Information supplied:
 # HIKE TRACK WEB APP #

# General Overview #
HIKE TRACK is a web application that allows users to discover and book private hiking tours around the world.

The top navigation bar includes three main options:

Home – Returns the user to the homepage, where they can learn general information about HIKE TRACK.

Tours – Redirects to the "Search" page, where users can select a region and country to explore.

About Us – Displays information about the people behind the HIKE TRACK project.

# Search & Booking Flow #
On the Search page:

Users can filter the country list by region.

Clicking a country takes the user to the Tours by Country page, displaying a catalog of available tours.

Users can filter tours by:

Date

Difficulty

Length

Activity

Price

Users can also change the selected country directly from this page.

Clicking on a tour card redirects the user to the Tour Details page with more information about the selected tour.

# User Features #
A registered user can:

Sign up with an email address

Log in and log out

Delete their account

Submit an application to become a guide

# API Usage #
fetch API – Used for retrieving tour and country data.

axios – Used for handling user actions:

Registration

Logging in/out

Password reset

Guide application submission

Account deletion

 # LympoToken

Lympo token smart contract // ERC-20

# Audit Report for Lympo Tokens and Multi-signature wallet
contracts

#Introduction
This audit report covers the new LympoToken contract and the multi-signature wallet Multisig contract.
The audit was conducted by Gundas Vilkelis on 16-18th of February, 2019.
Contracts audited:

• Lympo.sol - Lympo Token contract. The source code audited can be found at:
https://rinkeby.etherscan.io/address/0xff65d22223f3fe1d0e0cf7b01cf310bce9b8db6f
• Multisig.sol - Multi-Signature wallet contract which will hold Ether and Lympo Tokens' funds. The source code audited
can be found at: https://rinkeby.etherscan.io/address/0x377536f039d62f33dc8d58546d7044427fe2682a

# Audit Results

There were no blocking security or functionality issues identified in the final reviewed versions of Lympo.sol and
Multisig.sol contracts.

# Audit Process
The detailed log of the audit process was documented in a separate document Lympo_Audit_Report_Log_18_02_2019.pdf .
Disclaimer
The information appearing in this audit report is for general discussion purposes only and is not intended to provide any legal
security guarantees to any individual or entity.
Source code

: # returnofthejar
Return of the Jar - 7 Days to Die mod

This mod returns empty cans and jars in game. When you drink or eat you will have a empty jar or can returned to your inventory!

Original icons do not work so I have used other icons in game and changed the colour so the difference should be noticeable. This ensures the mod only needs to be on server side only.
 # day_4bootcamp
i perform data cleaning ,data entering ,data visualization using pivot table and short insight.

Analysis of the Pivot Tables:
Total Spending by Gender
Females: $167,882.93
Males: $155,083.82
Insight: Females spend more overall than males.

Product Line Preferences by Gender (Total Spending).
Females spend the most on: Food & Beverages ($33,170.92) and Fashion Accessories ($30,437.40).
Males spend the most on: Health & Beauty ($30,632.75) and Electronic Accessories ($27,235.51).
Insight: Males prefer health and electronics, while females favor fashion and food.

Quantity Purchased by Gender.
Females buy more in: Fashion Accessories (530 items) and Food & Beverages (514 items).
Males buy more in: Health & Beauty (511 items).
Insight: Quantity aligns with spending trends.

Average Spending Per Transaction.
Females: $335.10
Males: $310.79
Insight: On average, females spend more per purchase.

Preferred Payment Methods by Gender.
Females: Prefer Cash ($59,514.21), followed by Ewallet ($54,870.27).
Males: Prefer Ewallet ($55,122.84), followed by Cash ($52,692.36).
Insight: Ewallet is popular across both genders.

What is required: Start at the line containing "Females: Prefer Cash" and return each line up to and including the last line of the material.

Answer to the problem:
Females: Prefer Cash ($59,514.21), followed by Ewallet ($54,870.27).
Males: Prefer Ewallet ($55,122.84), followed by Cash ($52,692.36).
Insight: Ewallet is popular across both genders.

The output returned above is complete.